Details: 27 May 2019

Spring Framework announced recently to ship with support for reactive transaction management.
Let’s take an in-depth look at how this works for R2DBC, the reactive specification for SQL database access.

Transaction Management is a pattern and not technology-specific. From that perspective, its properties and runtime behavior are a function of the implementing technology.

TL; DR: From a database perspective, imperative and reactive transactions work the same. From a Java perspective, there are several differences between imperative and reactive transactions.

Let’s look at imperative transactions first.

Imperative Transactions

In imperative transactions, more specifically aspect-oriented transaction management with e.g., interceptors, the transactional state is typically transparent for code. Depending on the underlying API, we can obtain the transactional state and transaction-bound resources from somewhere. This somewhere lives typically in a ThreadLocal storage. Imperative transactions assume that all transactional work of your code happens on the same Thread.

Another aspect of imperative transactions is that all data stays within a @Transactional method while a transaction is ongoing. Tools like JPA allow result streaming through a Java 8 Stream. In any case, the streaming requires an enclosing @Transactional method. No transactional data can leave a method while a transaction is ongoing – data does does not escape.

I’m pointing these two issues out as they behave differently with reactive transactions.

Resource Binding

Before continuing to reactive transactions, we need to improve our understanding of the transactional state. Transactional state consists typically of the transaction state (started, committed, rolled back) and resources that are bound to the transaction.

Transactional resources, such as database connections, typically bind their transaction progress to an underlying transport connection. This is, in most cases, a TCP connection. In cases where a database connection uses multiplexing, the state is bound to a session object. In rare cases, database operations accept a transaction or session identifier.
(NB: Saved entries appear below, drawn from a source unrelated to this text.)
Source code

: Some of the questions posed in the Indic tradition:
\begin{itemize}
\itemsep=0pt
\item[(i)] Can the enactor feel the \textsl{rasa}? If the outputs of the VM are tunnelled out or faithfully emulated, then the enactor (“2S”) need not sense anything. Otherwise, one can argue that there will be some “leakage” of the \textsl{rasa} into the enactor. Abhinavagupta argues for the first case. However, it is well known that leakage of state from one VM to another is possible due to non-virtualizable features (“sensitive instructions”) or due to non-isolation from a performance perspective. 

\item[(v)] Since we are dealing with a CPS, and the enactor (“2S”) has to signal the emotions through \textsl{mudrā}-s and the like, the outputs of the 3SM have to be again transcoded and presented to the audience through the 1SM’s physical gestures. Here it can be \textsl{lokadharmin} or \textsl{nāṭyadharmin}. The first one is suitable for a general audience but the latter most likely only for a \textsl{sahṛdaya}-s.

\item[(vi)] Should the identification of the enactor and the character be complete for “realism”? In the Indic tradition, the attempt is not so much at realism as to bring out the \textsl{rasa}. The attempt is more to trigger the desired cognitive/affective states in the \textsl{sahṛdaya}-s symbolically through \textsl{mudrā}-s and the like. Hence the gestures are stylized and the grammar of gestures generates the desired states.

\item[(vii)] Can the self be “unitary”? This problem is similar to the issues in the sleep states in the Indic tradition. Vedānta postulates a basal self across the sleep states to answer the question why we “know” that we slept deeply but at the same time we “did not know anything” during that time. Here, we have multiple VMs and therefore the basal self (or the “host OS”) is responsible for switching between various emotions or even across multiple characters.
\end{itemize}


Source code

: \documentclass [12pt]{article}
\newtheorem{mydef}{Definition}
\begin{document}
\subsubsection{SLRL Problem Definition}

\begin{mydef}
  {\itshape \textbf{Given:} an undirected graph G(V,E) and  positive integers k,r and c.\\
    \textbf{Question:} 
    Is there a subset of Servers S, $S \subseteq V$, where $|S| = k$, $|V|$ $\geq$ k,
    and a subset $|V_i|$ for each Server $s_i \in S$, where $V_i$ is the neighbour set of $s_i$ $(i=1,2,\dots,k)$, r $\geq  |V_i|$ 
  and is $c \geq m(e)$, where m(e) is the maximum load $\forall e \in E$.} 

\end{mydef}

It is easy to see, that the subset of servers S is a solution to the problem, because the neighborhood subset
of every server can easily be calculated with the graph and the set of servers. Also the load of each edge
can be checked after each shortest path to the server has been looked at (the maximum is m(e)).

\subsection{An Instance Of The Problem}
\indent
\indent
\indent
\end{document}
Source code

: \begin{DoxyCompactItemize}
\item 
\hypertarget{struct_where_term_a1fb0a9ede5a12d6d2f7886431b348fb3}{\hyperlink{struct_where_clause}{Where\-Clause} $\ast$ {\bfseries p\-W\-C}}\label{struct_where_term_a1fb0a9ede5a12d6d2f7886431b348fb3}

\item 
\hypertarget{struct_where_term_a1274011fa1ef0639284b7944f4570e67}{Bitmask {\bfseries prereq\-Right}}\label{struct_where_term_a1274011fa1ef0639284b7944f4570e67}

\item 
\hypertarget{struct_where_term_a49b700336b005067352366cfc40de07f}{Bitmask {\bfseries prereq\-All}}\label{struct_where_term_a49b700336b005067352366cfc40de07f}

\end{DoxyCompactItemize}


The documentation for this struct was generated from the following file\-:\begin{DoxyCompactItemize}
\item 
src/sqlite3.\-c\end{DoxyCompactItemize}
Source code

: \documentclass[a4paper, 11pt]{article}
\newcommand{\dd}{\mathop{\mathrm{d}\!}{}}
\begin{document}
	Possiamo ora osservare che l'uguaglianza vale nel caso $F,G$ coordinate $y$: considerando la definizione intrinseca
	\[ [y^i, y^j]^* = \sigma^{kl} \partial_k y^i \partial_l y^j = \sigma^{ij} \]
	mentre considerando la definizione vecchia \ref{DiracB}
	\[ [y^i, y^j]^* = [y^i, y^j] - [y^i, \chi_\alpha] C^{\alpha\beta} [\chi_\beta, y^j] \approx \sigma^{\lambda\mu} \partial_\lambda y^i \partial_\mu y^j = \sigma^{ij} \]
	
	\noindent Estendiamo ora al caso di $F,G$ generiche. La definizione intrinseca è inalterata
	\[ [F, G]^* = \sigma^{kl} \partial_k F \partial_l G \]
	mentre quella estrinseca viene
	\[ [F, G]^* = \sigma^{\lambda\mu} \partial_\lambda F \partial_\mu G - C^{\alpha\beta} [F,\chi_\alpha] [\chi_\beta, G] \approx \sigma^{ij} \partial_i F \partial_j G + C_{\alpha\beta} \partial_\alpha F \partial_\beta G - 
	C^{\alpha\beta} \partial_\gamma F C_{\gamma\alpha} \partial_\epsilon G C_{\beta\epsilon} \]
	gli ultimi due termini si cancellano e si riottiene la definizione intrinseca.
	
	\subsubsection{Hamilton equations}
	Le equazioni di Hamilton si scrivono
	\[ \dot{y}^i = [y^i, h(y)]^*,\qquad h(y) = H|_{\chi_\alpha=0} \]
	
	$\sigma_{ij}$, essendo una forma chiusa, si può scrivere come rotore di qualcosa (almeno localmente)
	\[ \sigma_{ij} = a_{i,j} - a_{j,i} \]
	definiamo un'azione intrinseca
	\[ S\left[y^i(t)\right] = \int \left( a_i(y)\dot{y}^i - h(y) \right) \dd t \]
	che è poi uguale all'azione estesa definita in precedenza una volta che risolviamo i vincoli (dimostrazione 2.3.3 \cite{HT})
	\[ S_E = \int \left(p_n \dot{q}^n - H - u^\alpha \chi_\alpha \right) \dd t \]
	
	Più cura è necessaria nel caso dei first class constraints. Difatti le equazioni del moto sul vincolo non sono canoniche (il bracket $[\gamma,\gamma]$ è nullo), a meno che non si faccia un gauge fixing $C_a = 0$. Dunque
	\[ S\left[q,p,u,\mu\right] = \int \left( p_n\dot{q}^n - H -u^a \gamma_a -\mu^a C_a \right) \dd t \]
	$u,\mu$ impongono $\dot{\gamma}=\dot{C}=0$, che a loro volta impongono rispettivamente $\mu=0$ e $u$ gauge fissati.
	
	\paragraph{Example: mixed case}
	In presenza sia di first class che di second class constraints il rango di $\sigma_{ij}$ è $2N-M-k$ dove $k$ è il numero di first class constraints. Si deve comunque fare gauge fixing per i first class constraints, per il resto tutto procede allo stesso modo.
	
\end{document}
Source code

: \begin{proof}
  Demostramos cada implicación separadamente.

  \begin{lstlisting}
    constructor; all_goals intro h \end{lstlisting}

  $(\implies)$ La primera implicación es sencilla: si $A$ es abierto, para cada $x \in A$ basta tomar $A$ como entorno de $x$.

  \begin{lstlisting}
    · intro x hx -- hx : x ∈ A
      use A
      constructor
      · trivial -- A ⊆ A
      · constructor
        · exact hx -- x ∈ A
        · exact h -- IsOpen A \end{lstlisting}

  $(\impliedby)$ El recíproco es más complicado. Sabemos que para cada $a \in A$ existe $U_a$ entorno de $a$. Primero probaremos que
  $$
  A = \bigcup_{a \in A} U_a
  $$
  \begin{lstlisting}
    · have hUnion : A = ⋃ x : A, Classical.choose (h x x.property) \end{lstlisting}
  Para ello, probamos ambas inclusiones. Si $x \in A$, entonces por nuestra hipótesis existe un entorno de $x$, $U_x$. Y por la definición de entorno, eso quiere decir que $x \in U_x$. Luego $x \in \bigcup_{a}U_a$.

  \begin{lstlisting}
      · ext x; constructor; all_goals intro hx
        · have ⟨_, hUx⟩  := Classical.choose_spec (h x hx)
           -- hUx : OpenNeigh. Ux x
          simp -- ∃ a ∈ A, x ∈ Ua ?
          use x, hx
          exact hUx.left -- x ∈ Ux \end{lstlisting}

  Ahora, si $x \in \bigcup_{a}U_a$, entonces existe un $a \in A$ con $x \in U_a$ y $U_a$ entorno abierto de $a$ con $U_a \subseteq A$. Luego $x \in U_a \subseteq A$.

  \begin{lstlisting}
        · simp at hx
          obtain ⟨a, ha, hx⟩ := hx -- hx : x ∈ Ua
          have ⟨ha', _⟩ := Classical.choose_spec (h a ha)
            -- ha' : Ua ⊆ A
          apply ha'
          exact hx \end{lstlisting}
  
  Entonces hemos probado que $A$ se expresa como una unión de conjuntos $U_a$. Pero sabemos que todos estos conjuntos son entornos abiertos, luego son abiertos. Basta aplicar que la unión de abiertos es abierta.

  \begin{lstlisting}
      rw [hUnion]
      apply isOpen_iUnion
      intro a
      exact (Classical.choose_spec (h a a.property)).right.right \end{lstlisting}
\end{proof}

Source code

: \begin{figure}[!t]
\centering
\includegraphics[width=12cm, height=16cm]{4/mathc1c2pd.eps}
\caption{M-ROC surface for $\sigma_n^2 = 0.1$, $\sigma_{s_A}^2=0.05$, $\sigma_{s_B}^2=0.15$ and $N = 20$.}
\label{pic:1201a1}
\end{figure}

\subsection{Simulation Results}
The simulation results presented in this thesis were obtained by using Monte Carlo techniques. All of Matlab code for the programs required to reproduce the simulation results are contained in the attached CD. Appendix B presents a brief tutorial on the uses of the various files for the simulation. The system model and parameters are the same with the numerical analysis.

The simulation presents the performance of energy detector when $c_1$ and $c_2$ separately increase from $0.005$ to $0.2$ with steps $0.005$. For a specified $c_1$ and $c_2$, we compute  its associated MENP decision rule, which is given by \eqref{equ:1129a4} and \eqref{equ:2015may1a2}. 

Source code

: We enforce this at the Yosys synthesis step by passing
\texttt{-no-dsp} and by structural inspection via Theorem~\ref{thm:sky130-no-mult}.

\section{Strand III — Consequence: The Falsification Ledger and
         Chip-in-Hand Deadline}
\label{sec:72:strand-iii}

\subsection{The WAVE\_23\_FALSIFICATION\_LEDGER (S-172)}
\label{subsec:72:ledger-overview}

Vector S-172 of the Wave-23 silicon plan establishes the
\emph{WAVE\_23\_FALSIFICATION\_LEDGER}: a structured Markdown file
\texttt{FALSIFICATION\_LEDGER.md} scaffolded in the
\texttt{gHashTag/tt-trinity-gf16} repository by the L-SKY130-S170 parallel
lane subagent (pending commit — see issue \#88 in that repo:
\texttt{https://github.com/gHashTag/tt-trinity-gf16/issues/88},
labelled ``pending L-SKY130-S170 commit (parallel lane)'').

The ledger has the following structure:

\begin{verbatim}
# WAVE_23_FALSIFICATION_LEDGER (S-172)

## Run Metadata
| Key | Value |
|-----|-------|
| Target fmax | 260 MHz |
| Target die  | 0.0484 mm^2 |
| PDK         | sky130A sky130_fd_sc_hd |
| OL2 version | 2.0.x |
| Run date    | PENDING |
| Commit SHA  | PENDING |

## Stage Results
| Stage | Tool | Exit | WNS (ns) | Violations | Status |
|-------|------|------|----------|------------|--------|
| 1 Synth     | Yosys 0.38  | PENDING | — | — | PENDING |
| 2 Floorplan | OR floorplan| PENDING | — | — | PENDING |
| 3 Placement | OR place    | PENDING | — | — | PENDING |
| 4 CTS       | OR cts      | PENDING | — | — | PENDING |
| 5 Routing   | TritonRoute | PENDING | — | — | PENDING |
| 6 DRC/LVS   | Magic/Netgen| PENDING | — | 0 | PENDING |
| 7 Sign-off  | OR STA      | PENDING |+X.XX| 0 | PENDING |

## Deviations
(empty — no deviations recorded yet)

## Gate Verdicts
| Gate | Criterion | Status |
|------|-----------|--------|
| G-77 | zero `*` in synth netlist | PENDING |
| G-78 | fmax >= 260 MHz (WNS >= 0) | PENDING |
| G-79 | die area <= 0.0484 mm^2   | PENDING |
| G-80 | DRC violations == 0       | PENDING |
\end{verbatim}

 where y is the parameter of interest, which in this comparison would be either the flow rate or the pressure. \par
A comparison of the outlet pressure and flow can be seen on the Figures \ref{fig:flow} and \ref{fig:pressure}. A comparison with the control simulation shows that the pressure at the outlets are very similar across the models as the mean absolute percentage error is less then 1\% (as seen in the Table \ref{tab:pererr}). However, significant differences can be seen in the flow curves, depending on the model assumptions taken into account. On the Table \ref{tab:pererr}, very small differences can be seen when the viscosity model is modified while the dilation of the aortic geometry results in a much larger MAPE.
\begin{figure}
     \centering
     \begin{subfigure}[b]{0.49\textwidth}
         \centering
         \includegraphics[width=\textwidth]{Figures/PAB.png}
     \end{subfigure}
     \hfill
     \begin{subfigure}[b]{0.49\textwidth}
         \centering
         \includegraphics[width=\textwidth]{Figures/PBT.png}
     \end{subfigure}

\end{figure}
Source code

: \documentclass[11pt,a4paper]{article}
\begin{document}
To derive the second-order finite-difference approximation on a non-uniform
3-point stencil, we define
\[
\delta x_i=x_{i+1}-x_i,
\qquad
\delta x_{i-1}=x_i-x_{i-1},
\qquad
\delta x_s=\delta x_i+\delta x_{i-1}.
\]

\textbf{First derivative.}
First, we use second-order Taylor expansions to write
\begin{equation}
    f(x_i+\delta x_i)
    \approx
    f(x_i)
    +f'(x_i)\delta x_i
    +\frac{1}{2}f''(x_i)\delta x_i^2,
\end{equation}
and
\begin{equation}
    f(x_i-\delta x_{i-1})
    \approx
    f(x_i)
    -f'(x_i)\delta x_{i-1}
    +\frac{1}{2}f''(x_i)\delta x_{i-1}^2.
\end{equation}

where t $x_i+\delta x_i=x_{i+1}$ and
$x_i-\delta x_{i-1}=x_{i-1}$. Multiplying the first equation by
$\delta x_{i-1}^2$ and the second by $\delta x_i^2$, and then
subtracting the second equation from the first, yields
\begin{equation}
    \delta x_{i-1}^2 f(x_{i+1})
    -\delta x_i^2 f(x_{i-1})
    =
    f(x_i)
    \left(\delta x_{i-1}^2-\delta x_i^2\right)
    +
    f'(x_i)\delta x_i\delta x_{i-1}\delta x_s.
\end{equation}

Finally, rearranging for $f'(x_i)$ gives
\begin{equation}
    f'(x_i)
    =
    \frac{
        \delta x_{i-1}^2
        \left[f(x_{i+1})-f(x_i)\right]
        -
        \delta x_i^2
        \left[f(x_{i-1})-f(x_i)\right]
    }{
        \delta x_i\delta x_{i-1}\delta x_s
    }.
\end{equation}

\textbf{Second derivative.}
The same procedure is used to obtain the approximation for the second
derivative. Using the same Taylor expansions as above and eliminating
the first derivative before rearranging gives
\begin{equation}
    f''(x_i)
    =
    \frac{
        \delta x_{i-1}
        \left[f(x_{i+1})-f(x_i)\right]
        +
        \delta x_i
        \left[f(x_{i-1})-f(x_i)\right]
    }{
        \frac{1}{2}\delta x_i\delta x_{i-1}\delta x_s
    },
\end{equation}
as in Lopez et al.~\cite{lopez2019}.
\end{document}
Therefore, we assume, that we bind a connection to a transaction to embrace the lowest capable approach as transactional state is typically not portable across connections.

Reactive Transactions

When using reactive programming, we want to apply the same level of convenience (read: use the same programming model) when using transactions, ideally @Transactional methods when using annotation-based transaction demarcation. Coming back to the notion that transaction management is just a pattern, the only thing that we need to swap out is technology.

Reactive transactions no longer bind their transaction state to ThreadLocal but rather to a subscriber context. That is a context associated with a particular execution path. Or to put it differently: Each reactive sequence that gets materialized gets its subscriber context that is isolated from other executions. This is already the first difference to imperative transactions.

The second difference is data escaping from @Transactional methods.
Reactive programming with Reactive Streams is pretty much all about data flows and data streaming through functional-reactive operators. This is also a major advantage in contrast to asynchronous APIs that a reactive Publisher emits the first element as soon as it gets decoded by the database driver instead of awaiting the last packet to arrive before a Future can get completed.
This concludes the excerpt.